In order for your work to be as useful as possible to the widest number of people, consider preparing three versions of it: a journal article, a briefing sheet for ministers and civil servants, and a press release. These will all need to be written to suit each target audience – you can hold off sending out the briefing sheet and press release until your journal article has been published in order not to cause any problems with the publisher and to maximise impact .

Journal article: aimed at academics, so use of jargon is fine. Paywalls are restrictive and off-putting so ensure that your work is open access where possible.

Briefing sheet: aim for three pages, maximum six, use bullet points, ensure the main thesis is encapsulated in the first paragraph. Keep it simple and avoid jargon.

Press release: aimed at journalists so help them to find the ‘hook’ around which they can write their story.

For more about ‘triple writing’ and engaging with policy-makers more broadly, read this article.

  1. Ensure that your message is clear and engaging

Civil servants can often be more nuanced than ministers, who need definite solutions to problems rather than caveats and academic phraseology such as “on the one hand this, on the other hand that”. To help policy-makers and decision-makers quickly engage with how your research will be helpful to them, use phrases like: ‘This is the field and my latest research shows that ….’ and ‘This is why my research is useful to you …’ Tell stories and use drama and emotion to engage people’s interest – make people care.

  1. Build your online profile

Having a good online profile is crucial (and is the reason I started this blog!). One thing which became very apparent was how much Google is used as a research tool by civil servants and Parliamentary researchers (who often do not get past the first page of Google results), so make sure you appear on the first page of Google and that what comes up in the results is engaging. To climb Google’s page rankings, be sure to use keywords and link back to your blog as much as possible from other websites – cross-posting is one way of doing this.
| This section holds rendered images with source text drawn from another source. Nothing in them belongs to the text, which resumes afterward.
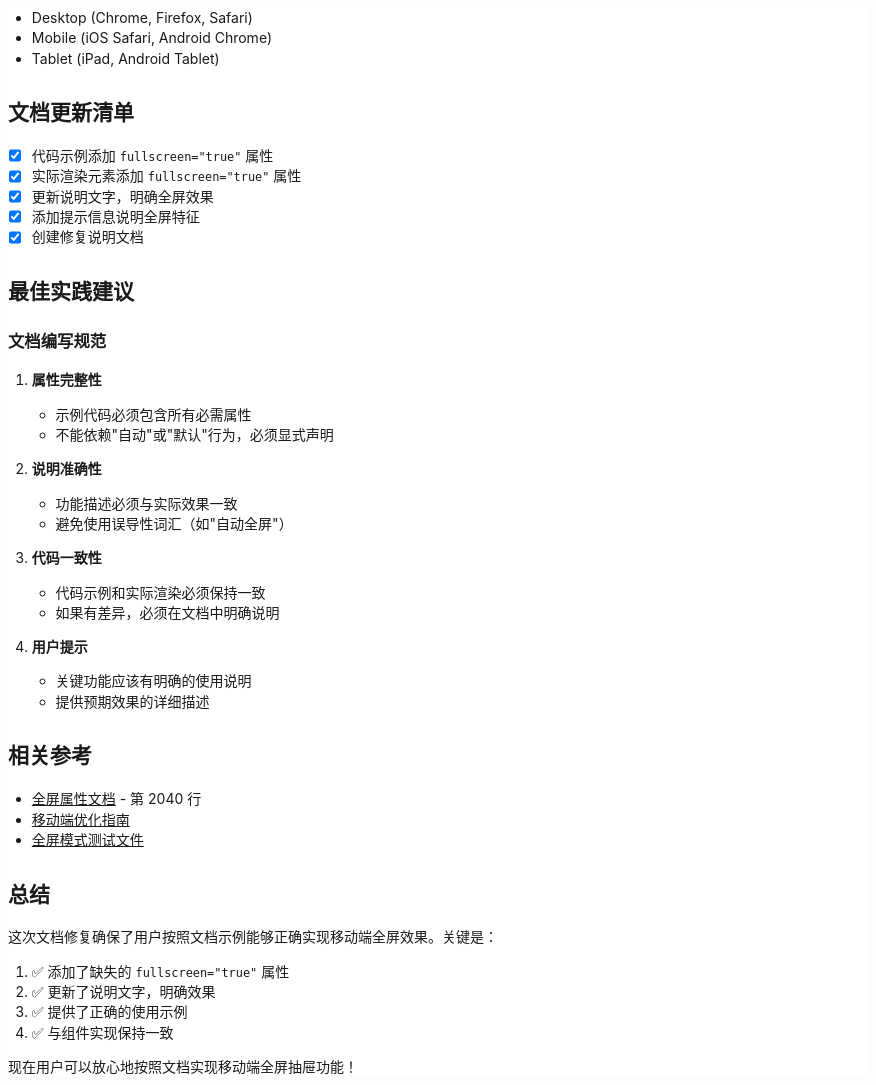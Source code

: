 - Desktop (Chrome, Firefox, Safari)
- Mobile (iOS Safari, Android Chrome)
- Tablet (iPad, Android Tablet)

## 文档更新清单

- [x] 代码示例添加 `fullscreen="true"` 属性
- [x] 实际渲染元素添加 `fullscreen="true"` 属性
- [x] 更新说明文字，明确全屏效果
- [x] 添加提示信息说明全屏特征
- [x] 创建修复说明文档

## 最佳实践建议

### 文档编写规范

1. **属性完整性**
   - 示例代码必须包含所有必需属性
   - 不能依赖"自动"或"默认"行为，必须显式声明

2. **说明准确性**
   - 功能描述必须与实际效果一致
   - 避免使用误导性词汇（如"自动全屏"）

3. **代码一致性**
   - 代码示例和实际渲染必须保持一致
   - 如果有差异，必须在文档中明确说明

4. **用户提示**
   - 关键功能应该有明确的使用说明
   - 提供预期效果的详细描述

## 相关参考

- [全屏属性文档](./drawer.md#完整属性表) - 第 2040 行
- [移动端优化指南](../../src/components/drawer/MOBILE_FULLSCREEN_FIX.md)
- [全屏模式测试文件](../../src/components/drawer/test-mobile-fullscreen.html)

## 总结

这次文档修复确保了用户按照文档示例能够正确实现移动端全屏效果。关键是：

1. ✅ 添加了缺失的 `fullscreen="true"` 属性
2. ✅ 更新了说明文字，明确效果
3. ✅ 提供了正确的使用示例
4. ✅ 与组件实现保持一致

现在用户可以放心地按照文档实现移动端全屏抽屉功能！
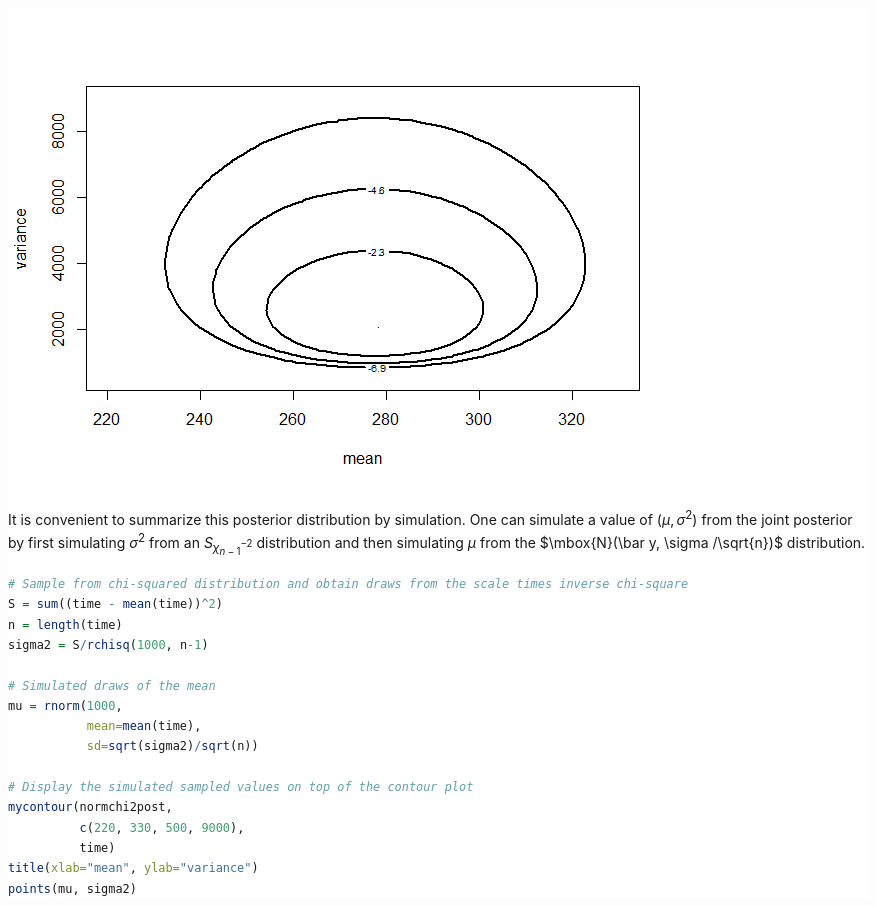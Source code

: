 ![](Chap_4_MultiparamModel_files/figure-gfm/unnamed-chunk-1-1.png)

It is convenient to summarize this posterior distribution by simulation.
One can simulate a value of $(\mu, \sigma ^2)$ from the joint posterior
by first simulating $\sigma ^2$ from an $S_{\chi _{n-1}^{-2}}$
distribution and then simulating $\mu$ from the
$\mbox{N}(\bar y, \sigma /\sqrt{n})$ distribution.

``` r
# Sample from chi-squared distribution and obtain draws from the scale times inverse chi-square 
S = sum((time - mean(time))^2)
n = length(time) 
sigma2 = S/rchisq(1000, n-1)

# Simulated draws of the mean 
mu = rnorm(1000,
           mean=mean(time),
           sd=sqrt(sigma2)/sqrt(n))

# Display the simulated sampled values on top of the contour plot
mycontour(normchi2post, 
          c(220, 330, 500, 9000),
          time) 
title(xlab="mean", ylab="variance")
points(mu, sigma2)
```
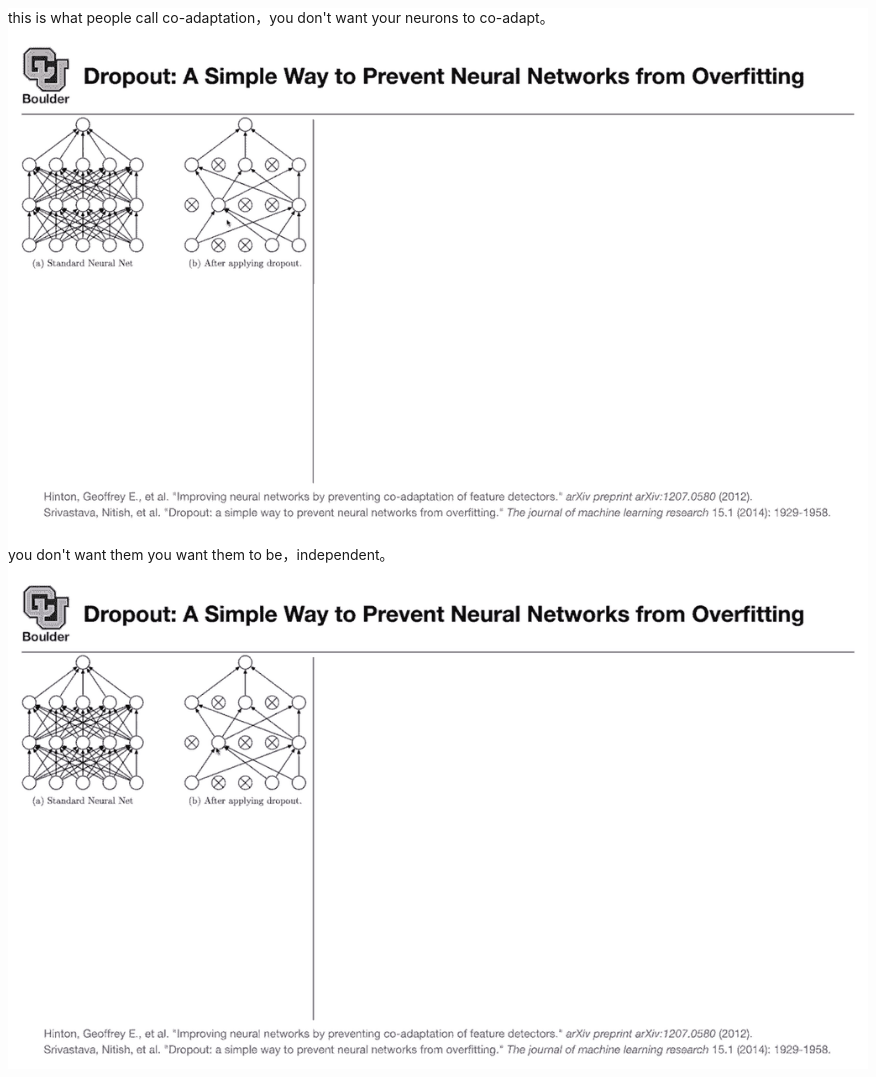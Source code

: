 this is what people call co-adaptation，you don't want your neurons to co-adapt。



![](img/2e147076f781266bf2b61eab4417f21d_60.png)

you don't want them you want them to be，independent。



![](img/2e147076f781266bf2b61eab4417f21d_62.png)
WordPress is easy to use and works well with Google – you can either have a personal blog (emmawebster.org) or one which is about your field (Live Music Exchange) – aim to update it every week if possible. Twitter is also highly recommended as a means of building contacts, keeping on top of latest research and government business, and getting your own research out there – combining your research postings with more personal stuff is not easy but aim to emulate other academics who you think use Twitter effectively.

  1. Keep up with the latest issues in Parliament

The sooner you can engage with policy-makers and decision-makers, the better, so keep an eye out for future ‘windows of opportunity’ for which your research may be relevant and useful. To ensure that you are up-to-date with issues within your field of interest, read the Queen’s speech at the start of each session as it sets out the government’s policies and proposed legislative programme for the new parliamentary session – for the Queen’s speech 2015, click here. The other place to keep an eye on Parliamentary business to track current bills, keep up with committees, and follow topical issues.

Finally, keep an eye out for the next ‘Engaging with Government’ course – it was a truly excellent three days and comes highly recommended!